Import dependency is a reasonable heuristic to look into for inter-module 
locking order. 

The rational is explained in the following pthread_atfork man page:
http://pubs.opengroup.org/onlinepubs/009695399/functions/pthread_atfork.html
"A higher-level package may acquire locks on its own data structures before 
invoking lower-level packages. Under this scenario, the order specified for 
fork handler calls allows a simple rule of initialization for avoiding package 
deadlock: a package initializes all packages on which it depends before it 
calls the pthread_atfork() function for itself."

(The rational section is an interpretation which is not part of the standard)

A caveat is that since Python is an object oriented language it is more common 
than with C that code from a higher level module will be invoked by code from a 
lower level module, for example by calling an object method that was 
over-ridden by the higher level module - this actually happens in the logging 
module (emit method).

> That's why I asked for a specific API: when do you register a handler?
> When are they called? When are they reset?

Read the pthread_atfork man page.

> The whole point of atfork is to avoid breaking invariants and
> introduce invalid state in the child process. If there is one thing we
> want to avoid, it's precisely reading/writting corrupted data from/to
> files, so eluding the I/O problem seems foolish to me.

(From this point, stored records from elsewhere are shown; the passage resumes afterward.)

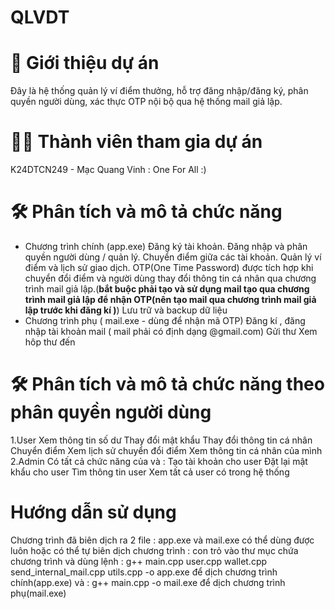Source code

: # QLVDT
# 📌 Giới thiệu dự án
Đây là hệ thống quản lý ví điểm thưởng, hỗ trợ đăng nhập/đăng ký, phân quyền người dùng, xác thực OTP nội bộ qua hệ thống mail giả lập.
# 👨‍💻 Thành viên tham gia dự án
K24DTCN249 - Mạc Quang Vinh : One For All :)
# 🛠 Phân tích và mô tả chức năng
- Chương trình chính (app.exe)
Đăng ký tài khoản.
Đăng nhập và phân quyền người dùng / quản lý.
Chuyển điểm giữa các tài khoản.
Quản lý ví điểm và lịch sử giao dịch.
OTP(One Time Password) được tích hợp khi chuyển đổi điểm và người dùng thay đổi thông tin cá nhân qua chương trình mail giả lập.(**bắt buộc phải tạo và sử dụng mail tạo qua chương trình mail giả lập để nhận OTP(nên tạo mail qua chương trình mail giả lập trước khi đăng kí )**)
Lưu trữ và backup dữ liệu
- Chương trình phụ ( mail.exe - dùng để nhận mã OTP)
Đăng kí , đăng nhập tài khoản mail ( mail phải có định dạng @gmail.com)
Gửi thư
Xem hôp thư đến
# 🛠 Phân tích và mô tả chức năng theo phân quyền người dùng
1.User
Xem thông tin số dư
Thay đổi mật khẩu 
Thay đổi thông tin cá nhân
Chuyển điểm
Xem lịch sử chuyển đổi điểm 
Xem thông tin cá nhân của mình
2.Admin
Có tất cả chức năng của và :
Tạo tài khoản cho user
Đặt lại mật khẩu cho user
Tìm thông tin user
Xem tất cả user có trong hệ thống
# Hướng dẫn sử dụng
Chương trình đã biên dịch ra 2 file : app.exe và mail.exe có thể dùng được luôn hoặc có thể tự biên dịch chương trình : con trỏ vào thư mục chứa chương trình và dùng lệnh : g++ main.cpp user.cpp wallet.cpp send_internal_mail.cpp utils.cpp -o app.exe để dịch chương trình chính(app.exe) và : g++ main.cpp -o mail.exe để dịch chương trình phụ(mail.exe)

Please don't use insulting adjectives. 
If you think I am wrong, convincing me logically will do.

you can "avoid breaking invariants" using two different strategies:
1) Acquire locks before the fork and release/reset them after it.
2) Initialize the module to some known state after the fork.

For some (most?) modules it may be quite reasonable to initialize the module to 
a known state after the fork without acquiring its locks before the fork; this 
too is explained in the pthread_atfork man page:
"Alternatively, some libraries might be able to supply just a child routine 
that reinitializes the mutexes in the library and all associated states to some 
known value (for example, what it was when the image was originally executed)."

> > A  "critical section" lock that protects in-memory data should not be held 
> > for long.
>
> Not necessarily. See for example I/O locks and logging module, which
> hold locks until I/O completion.

Oops, I have always used the term "critical section" to describe a lock that 
protects data state as tightly as possible, ideally not even across function 
calls but now I see the Wikipedia defines one to protect any resource including 
IO.

The logging module locks the entire emit() function which I think is wrong. 
It should let the derived handler take care of locking when it needs to, if it 
needs to at all.

The logging module is an example for a module we should reinitialize after the 
fork without locking its locks before the fork.